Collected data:
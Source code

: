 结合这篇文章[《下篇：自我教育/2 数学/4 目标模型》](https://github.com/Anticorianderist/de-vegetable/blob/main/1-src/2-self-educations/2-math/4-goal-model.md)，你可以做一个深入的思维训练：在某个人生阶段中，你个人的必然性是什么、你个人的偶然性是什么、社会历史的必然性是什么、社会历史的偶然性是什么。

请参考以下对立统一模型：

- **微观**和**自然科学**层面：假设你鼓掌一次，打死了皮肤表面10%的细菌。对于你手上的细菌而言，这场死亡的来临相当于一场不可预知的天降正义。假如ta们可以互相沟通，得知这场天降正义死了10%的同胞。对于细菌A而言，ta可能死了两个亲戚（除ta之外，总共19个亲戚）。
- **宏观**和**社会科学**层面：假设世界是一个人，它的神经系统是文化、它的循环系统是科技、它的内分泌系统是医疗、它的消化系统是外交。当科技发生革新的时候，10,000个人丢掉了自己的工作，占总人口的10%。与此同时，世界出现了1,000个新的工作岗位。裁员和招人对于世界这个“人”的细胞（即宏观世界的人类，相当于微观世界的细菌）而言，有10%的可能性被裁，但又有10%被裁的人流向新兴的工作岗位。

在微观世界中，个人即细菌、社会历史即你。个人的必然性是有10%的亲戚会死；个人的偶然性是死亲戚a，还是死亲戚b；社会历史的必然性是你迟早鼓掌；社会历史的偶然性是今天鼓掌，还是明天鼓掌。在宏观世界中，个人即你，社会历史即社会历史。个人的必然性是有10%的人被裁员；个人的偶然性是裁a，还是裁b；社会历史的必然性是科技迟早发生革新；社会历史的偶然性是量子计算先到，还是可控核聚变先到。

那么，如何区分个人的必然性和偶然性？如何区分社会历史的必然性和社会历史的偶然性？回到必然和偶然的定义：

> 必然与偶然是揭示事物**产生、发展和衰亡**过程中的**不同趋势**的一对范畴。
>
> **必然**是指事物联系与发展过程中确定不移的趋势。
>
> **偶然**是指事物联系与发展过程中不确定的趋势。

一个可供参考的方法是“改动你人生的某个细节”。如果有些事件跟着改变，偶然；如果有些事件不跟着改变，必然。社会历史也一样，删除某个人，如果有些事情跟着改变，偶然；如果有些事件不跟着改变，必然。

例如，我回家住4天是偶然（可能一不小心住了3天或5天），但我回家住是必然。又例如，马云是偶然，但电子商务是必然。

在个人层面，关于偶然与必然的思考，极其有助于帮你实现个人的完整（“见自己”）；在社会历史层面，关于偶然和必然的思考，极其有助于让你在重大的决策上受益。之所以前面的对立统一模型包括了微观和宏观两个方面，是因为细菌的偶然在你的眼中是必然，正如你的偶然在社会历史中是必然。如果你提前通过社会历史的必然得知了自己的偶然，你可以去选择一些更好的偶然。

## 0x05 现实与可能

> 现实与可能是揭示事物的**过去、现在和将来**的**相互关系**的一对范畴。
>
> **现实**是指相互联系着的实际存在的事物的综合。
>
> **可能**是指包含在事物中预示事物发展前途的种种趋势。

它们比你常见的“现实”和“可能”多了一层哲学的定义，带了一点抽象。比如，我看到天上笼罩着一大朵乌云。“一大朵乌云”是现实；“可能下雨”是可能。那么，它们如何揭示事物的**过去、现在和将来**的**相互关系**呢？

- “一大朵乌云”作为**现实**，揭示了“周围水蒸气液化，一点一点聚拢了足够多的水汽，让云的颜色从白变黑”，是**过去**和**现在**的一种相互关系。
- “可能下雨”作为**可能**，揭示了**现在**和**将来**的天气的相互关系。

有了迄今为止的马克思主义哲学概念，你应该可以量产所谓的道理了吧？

> What this task involves:
Quote the records above exactly, from the first line through the line containing "- **微观**和**自然科", and nothing more.

> Answer section:
Source code

: 结合这篇文章[《下篇：自我教育/2 数学/4 目标模型》](https://github.com/Anticorianderist/de-vegetable/blob/main/1-src/2-self-educations/2-math/4-goal-model.md)，你可以做一个深入的思维训练：在某个人生阶段中，你个人的必然性是什么、你个人的偶然性是什么、社会历史的必然性是什么、社会历史的偶然性是什么。

请参考以下对立统一模型：

- **微观**和**自然科学**层面：假设你鼓掌一次，打死了皮肤表面10%的细菌。对于你手上的细菌而言，这场死亡的来临相当于一场不可预知的天降正义。假如ta们可以互相沟通，得知这场天降正义死了10%的同胞。对于细菌A而言，ta可能死了两个亲戚（除ta之外，总共19个亲戚）。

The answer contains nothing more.